The U.S. Treasury Department said that it plans to begin negotiating a protocol with the government of Switzerland to exchange more tax information, opening a window on formerly secret Swiss bank accounts.

The move echoes an announcement made by the Swiss Federal Council on March 13, saying that the two countries intend to revise a tax treaty that dates back to 1996 (see Swiss to Relax Banking Secrecy Laws).

UBS and other Swiss banks have been under pressure to reveal more information to the Internal Revenue Service about their U.S. customers’ holdings. UBS agreed to pay $780 million to the IRS in a deferred prosecution agreement and reveal account information on about 300 of its U.S.-based depositors, but the IRS is still seeking information on about 47,000 other depositors. UBS has argued that revealing the other names would violate Swiss banking secrecy laws.

Now the tax treaty will be renegotiated so the two countries can exchange information for tax purposes to the full extent permitted by Article 26 of the Organization for Economic Cooperation and Development’s Model Income Tax Convention. The agreement was reached at the Group of 20 Summit of world leaders last week.

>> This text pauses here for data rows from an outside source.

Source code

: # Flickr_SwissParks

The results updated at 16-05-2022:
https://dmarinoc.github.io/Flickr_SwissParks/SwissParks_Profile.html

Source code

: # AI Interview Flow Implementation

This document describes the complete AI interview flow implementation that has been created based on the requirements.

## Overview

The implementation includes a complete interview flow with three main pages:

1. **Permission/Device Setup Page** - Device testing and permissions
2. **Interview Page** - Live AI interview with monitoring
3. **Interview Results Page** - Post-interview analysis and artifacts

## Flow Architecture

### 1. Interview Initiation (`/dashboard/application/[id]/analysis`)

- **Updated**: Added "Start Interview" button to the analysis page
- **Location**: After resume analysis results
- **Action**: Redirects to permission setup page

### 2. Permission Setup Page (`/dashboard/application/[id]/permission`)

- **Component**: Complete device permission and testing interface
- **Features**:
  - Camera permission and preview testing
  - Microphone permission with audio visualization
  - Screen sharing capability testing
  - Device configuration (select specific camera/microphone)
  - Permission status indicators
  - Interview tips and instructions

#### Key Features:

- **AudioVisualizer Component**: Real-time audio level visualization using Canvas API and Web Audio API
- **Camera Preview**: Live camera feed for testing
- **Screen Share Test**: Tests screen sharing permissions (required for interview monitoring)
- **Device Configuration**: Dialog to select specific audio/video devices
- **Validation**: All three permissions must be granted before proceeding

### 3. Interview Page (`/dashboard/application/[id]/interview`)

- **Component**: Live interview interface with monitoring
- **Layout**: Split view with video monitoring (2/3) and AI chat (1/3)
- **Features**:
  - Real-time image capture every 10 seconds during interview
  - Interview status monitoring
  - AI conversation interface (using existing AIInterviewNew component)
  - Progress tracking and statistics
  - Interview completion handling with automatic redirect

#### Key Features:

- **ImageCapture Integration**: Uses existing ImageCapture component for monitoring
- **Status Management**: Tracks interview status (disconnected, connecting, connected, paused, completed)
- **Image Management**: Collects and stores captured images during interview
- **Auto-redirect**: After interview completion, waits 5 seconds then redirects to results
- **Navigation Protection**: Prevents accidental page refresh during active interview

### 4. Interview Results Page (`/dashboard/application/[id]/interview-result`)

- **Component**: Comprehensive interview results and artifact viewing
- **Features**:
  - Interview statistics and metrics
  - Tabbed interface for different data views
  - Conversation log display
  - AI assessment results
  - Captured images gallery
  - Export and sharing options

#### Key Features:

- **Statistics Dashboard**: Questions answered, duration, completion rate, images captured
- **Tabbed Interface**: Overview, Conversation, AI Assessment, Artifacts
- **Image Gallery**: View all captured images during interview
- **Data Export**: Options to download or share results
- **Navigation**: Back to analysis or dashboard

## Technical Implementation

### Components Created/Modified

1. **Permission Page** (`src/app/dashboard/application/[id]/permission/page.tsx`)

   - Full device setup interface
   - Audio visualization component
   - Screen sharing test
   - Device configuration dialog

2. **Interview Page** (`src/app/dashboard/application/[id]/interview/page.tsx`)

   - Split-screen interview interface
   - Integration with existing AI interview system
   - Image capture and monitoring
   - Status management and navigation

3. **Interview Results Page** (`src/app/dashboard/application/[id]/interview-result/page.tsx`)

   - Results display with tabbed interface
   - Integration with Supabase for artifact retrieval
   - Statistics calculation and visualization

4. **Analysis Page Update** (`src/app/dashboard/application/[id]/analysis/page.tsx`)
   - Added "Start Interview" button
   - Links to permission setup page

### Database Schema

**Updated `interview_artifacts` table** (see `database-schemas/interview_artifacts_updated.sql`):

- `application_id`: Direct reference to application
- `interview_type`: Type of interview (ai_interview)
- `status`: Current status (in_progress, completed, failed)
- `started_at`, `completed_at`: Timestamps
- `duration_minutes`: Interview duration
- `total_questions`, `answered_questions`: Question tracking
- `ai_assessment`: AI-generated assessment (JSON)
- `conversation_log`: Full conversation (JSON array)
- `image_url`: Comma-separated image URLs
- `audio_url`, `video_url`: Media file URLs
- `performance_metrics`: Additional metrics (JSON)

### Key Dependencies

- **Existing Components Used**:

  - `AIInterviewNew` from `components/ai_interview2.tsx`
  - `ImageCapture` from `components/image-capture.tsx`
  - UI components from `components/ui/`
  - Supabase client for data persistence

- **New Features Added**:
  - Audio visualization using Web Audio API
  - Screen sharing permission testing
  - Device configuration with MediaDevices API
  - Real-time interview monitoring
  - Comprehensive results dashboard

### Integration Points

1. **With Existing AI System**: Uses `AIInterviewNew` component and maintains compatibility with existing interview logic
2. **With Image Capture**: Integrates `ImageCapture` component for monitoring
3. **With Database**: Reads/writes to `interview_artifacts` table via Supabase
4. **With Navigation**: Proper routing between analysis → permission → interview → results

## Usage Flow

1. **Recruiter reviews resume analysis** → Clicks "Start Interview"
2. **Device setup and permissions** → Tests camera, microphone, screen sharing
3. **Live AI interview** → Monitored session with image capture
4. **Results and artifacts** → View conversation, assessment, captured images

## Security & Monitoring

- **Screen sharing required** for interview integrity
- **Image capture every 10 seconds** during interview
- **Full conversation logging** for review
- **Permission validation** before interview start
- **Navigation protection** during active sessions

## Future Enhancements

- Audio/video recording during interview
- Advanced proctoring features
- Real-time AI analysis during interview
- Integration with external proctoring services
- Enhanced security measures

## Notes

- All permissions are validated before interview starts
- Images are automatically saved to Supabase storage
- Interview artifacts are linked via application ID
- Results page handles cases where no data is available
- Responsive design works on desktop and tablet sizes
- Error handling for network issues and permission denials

“As called for in the G-20 meeting in London, we believe that all countries must adhere to international standards for exchange of tax information,” said U.S. Treasury Secretary Tim Geithner (pictured) in a statement. “We welcome moves by Switzerland to implement international standards by agreeing to revise the U.S.-Switzerland tax treaty for the exchange of information for tax purposes with the U.S. I look forward to swift conclusion of an agreement; this agreement has the potential to serve as an example for other leading financial centers around the world, and I will continue to demand transparency from countries on behalf of American taxpayers.”

Negotiations are expected to begin April 28 in Berne, Switzerland.

Separately, the OECD announced that four more countries — Costa Rica, Malaysia, the Philippines and Uruguay — have committed to the OECD’s internationally agreed tax standard on exchange of information. They have officially informed the OECD that they are committed to cooperating in the fight against tax abuse, and that this year they will propose legislation to remove impediments to the implementation of the standard and will incorporate the standard in their existing laws and treaties.

They join other tax haven countries, including Liechtenstein, Andorra, Singapore and the Cayman Islands, that have recently agreed to exchange tax information to comply with the OECD standards (see More Tax Havens Disclose Secret Information).